INSTRUCTIONS TO FOLLOW:
If a line in the listing below contains "iterations", return that line.

[Start of section]

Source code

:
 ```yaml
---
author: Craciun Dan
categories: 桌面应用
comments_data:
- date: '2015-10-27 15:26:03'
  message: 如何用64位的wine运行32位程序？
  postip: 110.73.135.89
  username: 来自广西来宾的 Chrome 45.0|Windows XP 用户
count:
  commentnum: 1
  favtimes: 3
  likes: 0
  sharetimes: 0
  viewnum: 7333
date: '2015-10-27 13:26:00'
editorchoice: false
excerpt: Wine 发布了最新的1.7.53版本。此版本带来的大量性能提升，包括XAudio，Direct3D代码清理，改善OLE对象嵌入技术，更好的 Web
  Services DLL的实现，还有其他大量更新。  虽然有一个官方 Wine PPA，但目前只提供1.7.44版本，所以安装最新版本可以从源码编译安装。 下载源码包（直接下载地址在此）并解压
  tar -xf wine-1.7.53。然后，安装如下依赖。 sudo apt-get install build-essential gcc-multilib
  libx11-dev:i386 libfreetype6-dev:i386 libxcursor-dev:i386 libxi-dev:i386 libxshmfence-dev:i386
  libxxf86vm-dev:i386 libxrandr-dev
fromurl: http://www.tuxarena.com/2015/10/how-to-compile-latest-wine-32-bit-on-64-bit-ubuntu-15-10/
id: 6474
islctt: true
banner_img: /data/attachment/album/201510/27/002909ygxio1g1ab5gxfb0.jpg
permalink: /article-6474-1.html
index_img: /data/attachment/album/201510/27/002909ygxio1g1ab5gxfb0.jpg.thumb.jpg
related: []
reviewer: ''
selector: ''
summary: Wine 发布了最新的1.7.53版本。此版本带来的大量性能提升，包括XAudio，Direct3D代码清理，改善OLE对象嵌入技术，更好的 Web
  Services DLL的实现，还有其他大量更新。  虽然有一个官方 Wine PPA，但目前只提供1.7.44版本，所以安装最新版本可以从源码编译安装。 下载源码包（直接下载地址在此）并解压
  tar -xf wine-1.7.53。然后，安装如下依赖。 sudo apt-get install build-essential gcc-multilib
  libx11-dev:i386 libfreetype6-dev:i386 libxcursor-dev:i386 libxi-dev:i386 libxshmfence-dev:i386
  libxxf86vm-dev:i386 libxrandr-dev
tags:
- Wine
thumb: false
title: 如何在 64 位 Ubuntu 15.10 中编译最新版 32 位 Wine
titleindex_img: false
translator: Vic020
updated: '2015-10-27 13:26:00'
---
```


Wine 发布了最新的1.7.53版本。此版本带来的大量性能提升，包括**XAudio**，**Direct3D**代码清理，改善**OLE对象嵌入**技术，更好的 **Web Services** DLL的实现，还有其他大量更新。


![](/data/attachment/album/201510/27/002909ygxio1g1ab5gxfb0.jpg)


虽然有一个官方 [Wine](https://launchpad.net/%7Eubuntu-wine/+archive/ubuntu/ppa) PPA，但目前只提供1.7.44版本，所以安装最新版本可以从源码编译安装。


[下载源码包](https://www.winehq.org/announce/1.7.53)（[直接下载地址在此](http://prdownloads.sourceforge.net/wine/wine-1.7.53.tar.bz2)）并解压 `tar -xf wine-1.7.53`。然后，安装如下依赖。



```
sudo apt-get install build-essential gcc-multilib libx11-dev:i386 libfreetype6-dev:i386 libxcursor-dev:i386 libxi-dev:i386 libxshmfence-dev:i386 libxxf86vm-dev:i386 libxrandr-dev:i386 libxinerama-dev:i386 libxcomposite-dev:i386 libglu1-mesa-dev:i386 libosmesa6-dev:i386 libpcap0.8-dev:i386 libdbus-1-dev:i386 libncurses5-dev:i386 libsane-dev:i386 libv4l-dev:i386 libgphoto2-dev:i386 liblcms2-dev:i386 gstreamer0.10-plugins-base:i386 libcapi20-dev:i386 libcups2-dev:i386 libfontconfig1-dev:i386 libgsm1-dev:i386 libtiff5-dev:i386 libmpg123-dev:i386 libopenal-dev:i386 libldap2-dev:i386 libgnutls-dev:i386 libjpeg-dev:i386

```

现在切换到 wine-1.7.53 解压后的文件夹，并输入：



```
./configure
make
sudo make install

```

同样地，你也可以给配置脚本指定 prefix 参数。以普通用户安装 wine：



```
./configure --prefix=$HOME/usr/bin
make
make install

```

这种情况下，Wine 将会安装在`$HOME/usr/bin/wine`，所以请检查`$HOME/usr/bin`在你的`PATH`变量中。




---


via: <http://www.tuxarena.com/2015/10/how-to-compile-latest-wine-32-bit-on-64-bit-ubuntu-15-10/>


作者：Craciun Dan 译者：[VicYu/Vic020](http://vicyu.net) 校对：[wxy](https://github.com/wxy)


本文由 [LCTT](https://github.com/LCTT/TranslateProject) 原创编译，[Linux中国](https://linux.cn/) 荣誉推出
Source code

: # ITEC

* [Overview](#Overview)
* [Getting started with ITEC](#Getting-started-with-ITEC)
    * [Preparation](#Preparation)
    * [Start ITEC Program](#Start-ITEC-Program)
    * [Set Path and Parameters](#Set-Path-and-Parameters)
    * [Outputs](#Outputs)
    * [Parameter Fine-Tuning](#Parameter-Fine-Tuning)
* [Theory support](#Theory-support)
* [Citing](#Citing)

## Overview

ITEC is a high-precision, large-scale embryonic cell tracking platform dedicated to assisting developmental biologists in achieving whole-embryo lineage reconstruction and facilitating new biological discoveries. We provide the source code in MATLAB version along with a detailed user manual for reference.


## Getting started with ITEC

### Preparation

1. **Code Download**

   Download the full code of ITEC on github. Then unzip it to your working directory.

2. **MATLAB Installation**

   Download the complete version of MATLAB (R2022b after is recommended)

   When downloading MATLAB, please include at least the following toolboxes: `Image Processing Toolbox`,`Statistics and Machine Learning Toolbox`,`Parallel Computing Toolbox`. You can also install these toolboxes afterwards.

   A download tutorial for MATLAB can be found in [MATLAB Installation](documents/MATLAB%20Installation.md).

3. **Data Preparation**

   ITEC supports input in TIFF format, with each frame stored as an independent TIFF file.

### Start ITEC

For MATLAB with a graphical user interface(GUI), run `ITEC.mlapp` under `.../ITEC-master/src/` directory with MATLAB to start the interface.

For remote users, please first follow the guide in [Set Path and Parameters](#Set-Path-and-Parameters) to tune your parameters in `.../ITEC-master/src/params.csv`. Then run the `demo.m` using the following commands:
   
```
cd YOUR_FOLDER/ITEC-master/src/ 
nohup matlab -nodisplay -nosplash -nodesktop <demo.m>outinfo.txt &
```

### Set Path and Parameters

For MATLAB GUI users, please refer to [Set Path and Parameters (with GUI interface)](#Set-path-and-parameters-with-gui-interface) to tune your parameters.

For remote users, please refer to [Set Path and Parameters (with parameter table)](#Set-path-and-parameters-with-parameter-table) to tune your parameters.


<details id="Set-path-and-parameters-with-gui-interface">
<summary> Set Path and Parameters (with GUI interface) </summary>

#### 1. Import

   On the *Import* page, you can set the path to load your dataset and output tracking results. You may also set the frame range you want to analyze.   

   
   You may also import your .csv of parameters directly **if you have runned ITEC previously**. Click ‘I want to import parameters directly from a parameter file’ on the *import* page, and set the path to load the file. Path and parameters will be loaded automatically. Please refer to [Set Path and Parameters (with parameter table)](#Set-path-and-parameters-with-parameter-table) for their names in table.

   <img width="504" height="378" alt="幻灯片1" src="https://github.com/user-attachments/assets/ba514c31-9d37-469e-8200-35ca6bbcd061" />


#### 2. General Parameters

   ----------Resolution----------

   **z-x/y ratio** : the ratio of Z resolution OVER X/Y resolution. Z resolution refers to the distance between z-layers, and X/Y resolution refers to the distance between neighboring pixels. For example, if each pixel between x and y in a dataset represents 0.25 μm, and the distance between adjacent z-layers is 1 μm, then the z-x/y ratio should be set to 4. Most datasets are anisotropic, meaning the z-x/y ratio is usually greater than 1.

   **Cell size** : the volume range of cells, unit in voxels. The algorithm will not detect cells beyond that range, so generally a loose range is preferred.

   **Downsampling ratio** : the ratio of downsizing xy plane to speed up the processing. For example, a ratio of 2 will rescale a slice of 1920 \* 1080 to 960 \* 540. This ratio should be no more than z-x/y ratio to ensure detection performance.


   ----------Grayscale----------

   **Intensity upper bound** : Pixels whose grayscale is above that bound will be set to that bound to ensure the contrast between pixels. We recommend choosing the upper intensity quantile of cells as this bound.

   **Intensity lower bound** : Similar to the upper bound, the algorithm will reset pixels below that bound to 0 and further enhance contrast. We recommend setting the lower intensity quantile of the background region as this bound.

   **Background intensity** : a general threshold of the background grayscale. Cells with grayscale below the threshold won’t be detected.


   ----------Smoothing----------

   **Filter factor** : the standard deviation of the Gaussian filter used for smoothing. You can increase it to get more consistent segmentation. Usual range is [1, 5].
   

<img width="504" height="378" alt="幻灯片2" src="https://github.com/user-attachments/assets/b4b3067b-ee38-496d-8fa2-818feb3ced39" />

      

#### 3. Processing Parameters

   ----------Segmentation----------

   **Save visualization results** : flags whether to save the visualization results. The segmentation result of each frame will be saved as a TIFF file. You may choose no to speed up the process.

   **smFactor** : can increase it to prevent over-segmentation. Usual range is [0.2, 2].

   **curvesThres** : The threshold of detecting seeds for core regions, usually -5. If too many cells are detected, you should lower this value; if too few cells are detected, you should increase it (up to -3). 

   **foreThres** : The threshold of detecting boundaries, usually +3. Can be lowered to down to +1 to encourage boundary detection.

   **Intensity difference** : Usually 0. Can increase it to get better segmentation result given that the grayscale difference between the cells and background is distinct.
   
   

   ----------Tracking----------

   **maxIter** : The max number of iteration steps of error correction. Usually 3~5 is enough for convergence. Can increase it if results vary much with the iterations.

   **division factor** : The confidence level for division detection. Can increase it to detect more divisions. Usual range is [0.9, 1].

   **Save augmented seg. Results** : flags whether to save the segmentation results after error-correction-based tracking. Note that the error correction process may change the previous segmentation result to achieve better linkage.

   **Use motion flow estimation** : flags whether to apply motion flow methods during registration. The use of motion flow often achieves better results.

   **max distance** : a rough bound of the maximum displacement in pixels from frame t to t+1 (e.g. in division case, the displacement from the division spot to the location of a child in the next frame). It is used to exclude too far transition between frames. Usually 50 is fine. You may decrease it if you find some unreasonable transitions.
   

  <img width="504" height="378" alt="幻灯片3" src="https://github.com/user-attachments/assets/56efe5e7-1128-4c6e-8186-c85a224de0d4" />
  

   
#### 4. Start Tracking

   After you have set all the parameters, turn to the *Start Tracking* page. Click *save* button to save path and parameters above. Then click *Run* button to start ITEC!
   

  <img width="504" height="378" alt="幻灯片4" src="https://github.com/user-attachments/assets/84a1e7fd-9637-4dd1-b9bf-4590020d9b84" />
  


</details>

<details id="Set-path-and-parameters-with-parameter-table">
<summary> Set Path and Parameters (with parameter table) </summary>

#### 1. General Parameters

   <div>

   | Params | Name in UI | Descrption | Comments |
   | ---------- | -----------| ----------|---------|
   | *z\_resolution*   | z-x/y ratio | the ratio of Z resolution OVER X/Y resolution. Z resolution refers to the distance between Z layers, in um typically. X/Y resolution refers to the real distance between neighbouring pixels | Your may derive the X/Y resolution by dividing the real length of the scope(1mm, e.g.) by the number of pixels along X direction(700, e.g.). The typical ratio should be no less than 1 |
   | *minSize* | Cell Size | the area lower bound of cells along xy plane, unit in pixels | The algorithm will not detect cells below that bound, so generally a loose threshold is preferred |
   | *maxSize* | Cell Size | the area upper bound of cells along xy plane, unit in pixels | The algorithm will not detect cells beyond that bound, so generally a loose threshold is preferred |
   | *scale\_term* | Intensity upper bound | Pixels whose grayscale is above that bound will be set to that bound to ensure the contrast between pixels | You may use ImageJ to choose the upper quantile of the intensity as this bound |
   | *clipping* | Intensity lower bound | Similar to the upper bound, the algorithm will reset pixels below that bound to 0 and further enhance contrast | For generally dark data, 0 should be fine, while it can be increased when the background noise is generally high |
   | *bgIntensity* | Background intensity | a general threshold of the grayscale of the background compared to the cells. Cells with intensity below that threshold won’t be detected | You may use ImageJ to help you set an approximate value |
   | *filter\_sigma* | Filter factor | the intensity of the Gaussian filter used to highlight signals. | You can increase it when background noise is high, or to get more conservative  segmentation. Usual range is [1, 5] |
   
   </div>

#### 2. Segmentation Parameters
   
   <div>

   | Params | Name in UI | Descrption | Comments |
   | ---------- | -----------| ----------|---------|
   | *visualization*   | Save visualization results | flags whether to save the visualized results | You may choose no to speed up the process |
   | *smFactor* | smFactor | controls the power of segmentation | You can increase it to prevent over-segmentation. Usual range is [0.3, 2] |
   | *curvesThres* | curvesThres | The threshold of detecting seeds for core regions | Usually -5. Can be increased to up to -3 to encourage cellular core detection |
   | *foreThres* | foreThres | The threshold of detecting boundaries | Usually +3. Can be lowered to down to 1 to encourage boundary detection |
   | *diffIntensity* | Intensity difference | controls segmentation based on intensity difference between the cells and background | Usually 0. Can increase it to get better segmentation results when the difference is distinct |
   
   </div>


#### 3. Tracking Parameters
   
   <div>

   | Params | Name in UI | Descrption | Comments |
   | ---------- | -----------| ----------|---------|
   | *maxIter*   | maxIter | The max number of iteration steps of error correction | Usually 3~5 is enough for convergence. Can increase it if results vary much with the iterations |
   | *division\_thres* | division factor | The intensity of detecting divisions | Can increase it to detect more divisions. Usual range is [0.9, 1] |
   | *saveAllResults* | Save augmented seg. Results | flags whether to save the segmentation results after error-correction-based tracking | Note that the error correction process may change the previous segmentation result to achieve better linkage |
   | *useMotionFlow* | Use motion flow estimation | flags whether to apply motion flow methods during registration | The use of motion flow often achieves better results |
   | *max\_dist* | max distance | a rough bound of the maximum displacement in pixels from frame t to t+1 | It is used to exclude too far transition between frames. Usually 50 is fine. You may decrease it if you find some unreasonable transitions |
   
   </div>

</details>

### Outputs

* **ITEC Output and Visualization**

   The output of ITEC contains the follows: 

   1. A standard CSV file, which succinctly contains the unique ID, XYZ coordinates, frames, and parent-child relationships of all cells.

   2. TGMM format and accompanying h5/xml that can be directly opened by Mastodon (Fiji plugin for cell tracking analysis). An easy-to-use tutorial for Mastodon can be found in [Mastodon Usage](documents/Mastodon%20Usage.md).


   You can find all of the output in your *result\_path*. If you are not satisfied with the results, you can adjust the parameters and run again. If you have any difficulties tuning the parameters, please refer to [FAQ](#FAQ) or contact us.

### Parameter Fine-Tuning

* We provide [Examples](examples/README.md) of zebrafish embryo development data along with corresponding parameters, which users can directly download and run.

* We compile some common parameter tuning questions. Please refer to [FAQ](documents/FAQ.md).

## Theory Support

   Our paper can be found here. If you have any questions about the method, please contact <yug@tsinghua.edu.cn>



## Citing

[End of section]

EXERCISE OUTPUT:
   **maxIter** : The max number of iteration steps of error correction. Usually 3~5 is enough for convergence. Can increase it if results vary much with the iterations.
   | *maxIter*   | maxIter | The max number of iteration steps of error correction | Usually 3~5 is enough for convergence. Can increase it if results vary much with the iterations |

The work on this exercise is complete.